Angelina Atyam’s daughter Charlotte was 14 years old when she and 138 other girls were abducted from their school in northern Uganda by the Lord’s Resistance Army, a notorious insurgent group led by Joseph Kony. Angelina and other parents prayed fervently, and she felt led by Scripture to forgive her enemies—the soldiers who were abusing her daughter. She began a campaign for forgiveness, proclaiming the power of God to enable us to forgive. But her daughter still remained captive, and Angelina wrestled with God: “Lord, are you changing?”
Like Angelina, Job brought his suffering before God and demanded answers. Job’s speeches are breathtaking in their boldness. Job insists on his integrity (27:5). He denounces the emptytheology of his friends: “How can you console me with your nonsense? Nothing is left of your answers but falsehood!” (21:34). Job directs his questions toward God, and after waxing on about his own righteousness he concludes, “I sign now my defense—let the Almighty answer me” (31:35). But God remains silent for seven more chapters.

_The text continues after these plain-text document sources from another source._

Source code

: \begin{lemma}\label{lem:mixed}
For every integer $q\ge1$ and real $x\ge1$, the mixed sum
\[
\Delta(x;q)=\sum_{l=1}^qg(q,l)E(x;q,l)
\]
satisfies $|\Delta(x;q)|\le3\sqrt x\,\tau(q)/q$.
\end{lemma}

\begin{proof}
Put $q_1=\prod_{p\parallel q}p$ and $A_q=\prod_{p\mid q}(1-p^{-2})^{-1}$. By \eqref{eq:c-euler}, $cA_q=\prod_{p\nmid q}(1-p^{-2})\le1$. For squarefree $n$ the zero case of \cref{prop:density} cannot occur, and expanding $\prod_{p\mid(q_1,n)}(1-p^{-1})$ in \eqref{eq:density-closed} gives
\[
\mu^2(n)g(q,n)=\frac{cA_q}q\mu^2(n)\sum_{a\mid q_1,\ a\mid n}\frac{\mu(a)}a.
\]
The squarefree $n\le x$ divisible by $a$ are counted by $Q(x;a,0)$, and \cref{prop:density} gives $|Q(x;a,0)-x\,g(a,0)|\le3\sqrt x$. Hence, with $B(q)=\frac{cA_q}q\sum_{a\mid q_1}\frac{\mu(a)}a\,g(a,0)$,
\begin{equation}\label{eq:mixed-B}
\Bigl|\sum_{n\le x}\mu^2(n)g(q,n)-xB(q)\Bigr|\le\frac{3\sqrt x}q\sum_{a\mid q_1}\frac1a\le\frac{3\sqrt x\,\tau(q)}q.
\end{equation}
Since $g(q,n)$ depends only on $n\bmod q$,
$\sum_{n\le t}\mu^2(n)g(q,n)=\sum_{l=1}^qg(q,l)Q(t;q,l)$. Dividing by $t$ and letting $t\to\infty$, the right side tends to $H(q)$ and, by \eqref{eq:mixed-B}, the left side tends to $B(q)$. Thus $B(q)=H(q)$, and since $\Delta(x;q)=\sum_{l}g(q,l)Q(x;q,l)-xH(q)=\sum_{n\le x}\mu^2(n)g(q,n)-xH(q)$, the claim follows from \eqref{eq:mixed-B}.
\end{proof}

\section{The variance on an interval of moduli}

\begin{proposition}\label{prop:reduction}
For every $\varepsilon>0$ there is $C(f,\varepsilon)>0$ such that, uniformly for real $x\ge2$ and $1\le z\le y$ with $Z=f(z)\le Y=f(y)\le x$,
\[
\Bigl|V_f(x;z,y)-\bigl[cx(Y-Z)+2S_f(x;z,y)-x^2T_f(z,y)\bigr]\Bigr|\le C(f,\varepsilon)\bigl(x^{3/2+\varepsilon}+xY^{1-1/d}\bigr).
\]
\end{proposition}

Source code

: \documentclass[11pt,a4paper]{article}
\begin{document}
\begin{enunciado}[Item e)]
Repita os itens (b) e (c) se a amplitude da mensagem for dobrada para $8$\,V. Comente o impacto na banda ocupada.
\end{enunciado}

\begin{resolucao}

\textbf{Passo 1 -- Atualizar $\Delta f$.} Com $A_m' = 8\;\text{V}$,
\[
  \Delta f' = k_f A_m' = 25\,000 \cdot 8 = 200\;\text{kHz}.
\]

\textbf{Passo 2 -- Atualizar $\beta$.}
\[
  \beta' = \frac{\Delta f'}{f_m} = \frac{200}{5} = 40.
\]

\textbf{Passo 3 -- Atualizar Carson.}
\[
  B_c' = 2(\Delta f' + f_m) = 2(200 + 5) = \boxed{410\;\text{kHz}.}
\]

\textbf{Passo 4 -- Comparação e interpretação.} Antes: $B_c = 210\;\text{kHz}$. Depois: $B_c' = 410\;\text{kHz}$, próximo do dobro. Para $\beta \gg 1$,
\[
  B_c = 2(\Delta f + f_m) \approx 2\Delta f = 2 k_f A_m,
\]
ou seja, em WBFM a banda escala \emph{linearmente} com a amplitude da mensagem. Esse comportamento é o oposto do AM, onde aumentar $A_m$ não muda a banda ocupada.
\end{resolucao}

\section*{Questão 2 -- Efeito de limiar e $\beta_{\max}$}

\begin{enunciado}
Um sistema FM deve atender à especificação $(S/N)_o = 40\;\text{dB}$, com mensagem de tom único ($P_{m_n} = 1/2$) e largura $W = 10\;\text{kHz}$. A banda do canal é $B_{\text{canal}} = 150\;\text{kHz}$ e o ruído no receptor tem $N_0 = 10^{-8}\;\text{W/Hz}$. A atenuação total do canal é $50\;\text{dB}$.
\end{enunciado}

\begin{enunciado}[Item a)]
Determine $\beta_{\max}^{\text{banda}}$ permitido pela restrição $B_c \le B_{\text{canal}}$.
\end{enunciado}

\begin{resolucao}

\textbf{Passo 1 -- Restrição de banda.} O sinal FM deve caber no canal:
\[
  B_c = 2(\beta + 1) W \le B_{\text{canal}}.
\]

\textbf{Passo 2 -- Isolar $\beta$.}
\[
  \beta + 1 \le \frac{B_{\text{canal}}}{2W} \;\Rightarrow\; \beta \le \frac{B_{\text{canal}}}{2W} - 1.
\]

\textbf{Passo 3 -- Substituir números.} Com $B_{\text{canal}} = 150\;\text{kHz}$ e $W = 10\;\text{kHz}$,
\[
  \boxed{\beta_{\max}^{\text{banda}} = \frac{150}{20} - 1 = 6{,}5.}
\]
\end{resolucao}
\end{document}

We know from the very first verse that Job was truly righteous; he does not make an empty boast about his integrity. Why would God unleash this turmoil on him and his family? Why do the children of Christians end up enslaved and tortured while evil men like Joseph Kony roam freely?
One encouraging message from the book of Job is that the people of God are allowed to bring their questions and demands before Him. At the end of the book, God declares that Job’s friends have spoken falsely of Him, but not Job (42:7). And God does ultimately answer Job—perhaps not in the way he expected, but in a way that changed his entire outlook.